Take for example an article in one of the ‘private’ dailies in 2012. One article by a Tangai Chipangura was titled: ‘Armed political animals represent terror, plunder Cde Chedondo’.
This was an attack on the Chief of Staff of
l To Page 33
the Zimbabwe Defence Forces Major General Martin Chedondo for stating the commonsensical view that the security forces of Zimbabwe defend the national interest and uphold the national constitutional order by discouraging treason and repelling foreign aggression.
On the cover of the same paper, the lead story was ‘Army raises eyebrows’, instead of ‘Army warns against treason and foreign aggression’.
In a similar manner, another paper in May 2012 deliberately misrepresented the view of the then Minister of Justice and Legal Affairs, Patrick Chinamasa, with its front page story called ‘Generals can meddle in politics: Chinamasa’.
Not to be out-done, another one came out with ‘CIO, Army battle ZANU PF big wigs’.
The bigger paradox, however, has to do with the message which the MDC formations and their allies in the sponsored press and the sponsored NGO sector have constantly sent to Britain, Europe, Australia and the US, against the actual relationships which exist between Zimbabwe’s security forces and the majority of the outside world.
Zimbabwe’s security forces are constantly on demand for peacekeeping missions all over the world, because they have developed and sustained a proven record and reputation for discipline, professionalism, competence and accountability.
Yet the image which the MDC formations and their allies among sponsored NGOs and sponsored journalists constantly convey is that these forces are ‘armed political animals’ who should be disbanded and reconstructed with the help of outsiders.
As a result of this ‘criminalisation’ of the security forces, the MDC formations and their allies have gone on to make demands which amount to saying that anyone associated with the security forces and war veterans must cease to be a citizen of this country and cannot enjoy the same opportunities and privileges enjoyed by citizens, whether that individual man or woman is still active in the security services or has long retired.
The following examples of such demands and claims come to mind:
– Individual soldiers, police officers or war veterans were not supposed to be involved in the Constitution making process and one of them was publicly expelled by COPAC, with great cheers from the MDC formations and their media and NGO allies.

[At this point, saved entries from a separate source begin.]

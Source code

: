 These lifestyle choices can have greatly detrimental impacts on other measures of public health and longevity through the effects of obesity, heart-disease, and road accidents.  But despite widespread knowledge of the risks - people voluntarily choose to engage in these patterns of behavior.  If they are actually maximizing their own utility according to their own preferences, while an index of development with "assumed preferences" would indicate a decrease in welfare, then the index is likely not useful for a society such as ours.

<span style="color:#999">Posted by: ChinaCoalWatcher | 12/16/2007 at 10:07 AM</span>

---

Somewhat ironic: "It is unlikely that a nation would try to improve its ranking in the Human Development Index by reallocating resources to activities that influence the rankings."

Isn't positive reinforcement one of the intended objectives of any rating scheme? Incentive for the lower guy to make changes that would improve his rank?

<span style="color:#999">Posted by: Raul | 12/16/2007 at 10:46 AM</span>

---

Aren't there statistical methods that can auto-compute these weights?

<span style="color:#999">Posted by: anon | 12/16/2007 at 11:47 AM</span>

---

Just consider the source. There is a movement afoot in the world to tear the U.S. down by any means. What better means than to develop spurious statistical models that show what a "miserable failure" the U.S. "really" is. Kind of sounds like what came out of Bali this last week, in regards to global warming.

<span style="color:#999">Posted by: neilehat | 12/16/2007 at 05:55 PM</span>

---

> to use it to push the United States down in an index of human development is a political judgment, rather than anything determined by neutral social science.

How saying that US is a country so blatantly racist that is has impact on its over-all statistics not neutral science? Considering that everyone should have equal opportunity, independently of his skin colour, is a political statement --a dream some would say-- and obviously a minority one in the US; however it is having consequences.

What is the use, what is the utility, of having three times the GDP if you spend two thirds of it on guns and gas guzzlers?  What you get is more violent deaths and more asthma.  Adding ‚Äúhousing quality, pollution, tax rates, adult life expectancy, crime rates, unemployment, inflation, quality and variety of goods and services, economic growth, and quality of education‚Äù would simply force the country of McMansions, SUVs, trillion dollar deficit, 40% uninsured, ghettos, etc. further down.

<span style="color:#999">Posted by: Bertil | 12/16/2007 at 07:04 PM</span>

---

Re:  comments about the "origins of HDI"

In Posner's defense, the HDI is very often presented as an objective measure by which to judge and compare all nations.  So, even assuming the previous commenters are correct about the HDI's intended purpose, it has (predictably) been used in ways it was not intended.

– Individual soldiers, police officers or war veterans were not supposed to be appointed to boards of parastatls or companies because such boards would lose their ‘independence’ as a result.
– Individual soldiers, police officers and war veterans could not be accepted as academics, lecturers, scientists, engineers and doctors, otherwise the institutions so associated with their professional contributions would be condemned as ‘militarised’.

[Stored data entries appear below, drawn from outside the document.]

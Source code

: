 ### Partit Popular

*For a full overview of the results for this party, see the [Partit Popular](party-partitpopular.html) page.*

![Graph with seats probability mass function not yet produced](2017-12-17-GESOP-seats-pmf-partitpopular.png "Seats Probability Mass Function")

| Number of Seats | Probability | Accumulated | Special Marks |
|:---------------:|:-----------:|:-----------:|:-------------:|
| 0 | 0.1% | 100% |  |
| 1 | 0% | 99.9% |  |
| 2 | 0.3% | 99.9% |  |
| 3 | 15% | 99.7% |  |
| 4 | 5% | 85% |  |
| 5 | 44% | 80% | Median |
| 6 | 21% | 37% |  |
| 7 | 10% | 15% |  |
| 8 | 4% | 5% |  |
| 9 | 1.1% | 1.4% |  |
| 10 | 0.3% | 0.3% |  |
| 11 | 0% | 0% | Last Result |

Now, if one turns to Operation Shumba, the 2007 Pentagon document commissioned by the Bush administration, one discovers that the demand to remove legitimacy from Zimbabwe’s security sector is an imperialist demand.
On page 44 we find this passage:
“Zimbabwe’s security forces have a legacy of brutality and oppression. Some of the most brutal elements of the Mugabe era military currently belong to the FCM.”
What the Pentagon advised George W. Bush in 2007 was that, even if (former) President Robert Mugabe were to be removed ahead of a Western-sponsored invasion and a Western-instigated rebellion, the majority of the members of all the security forces combined would rally around Mugabe’s legacy and form a Fourth Chimurenga Movement (FCM) which would mobilise the population in order to defeat internal treachery and repel external aggression.
The only way a post-Mugabe Western invasion and regime change would succeed was if the entrenched historical legitimacy and popularity of the war veterans and the ZDF could be destroyed.
It would appear that despite the contrary evidence from Operation Restore Legacy, the MDC Alliance is still pursuing that interpretation and its consequent imperialist agenda.